## Assigned task
Quote, word for word, every line starting at the line that contains "岩手開発産業株式会社 2 階" and ending with the last line of the records; include both of these lines and no others.

[Start of section]

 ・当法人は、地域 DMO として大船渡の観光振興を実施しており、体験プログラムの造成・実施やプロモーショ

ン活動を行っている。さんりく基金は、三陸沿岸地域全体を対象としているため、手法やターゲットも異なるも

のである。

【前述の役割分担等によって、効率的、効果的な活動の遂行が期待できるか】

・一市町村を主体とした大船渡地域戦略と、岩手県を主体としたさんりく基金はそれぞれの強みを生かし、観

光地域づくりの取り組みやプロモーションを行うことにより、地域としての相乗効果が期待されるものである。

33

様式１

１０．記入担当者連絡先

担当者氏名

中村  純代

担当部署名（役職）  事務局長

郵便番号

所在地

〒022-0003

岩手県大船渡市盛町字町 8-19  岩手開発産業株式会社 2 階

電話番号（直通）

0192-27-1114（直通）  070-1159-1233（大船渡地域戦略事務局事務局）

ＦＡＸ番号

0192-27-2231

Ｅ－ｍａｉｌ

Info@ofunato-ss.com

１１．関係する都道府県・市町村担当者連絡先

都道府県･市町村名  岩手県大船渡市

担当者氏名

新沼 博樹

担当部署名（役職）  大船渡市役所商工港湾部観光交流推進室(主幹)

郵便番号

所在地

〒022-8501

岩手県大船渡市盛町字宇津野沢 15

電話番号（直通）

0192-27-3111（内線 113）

[End of section]

## Task output
岩手県大船渡市盛町字町 8-19  岩手開発産業株式会社 2 階

電話番号（直通）

0192-27-1114（直通）  070-1159-1233（大船渡地域戦略事務局事務局）

ＦＡＸ番号

0192-27-2231

Ｅ－ｍａｉｌ

Info@ofunato-ss.com

１１．関係する都道府県・市町村担当者連絡先

都道府県･市町村名  岩手県大船渡市

担当者氏名

新沼 博樹

担当部署名（役職）  大船渡市役所商工港湾部観光交流推進室(主幹)

郵便番号

所在地

〒022-8501

岩手県大船渡市盛町字宇津野沢 15

電話番号（直通）

0192-27-3111（内線 113）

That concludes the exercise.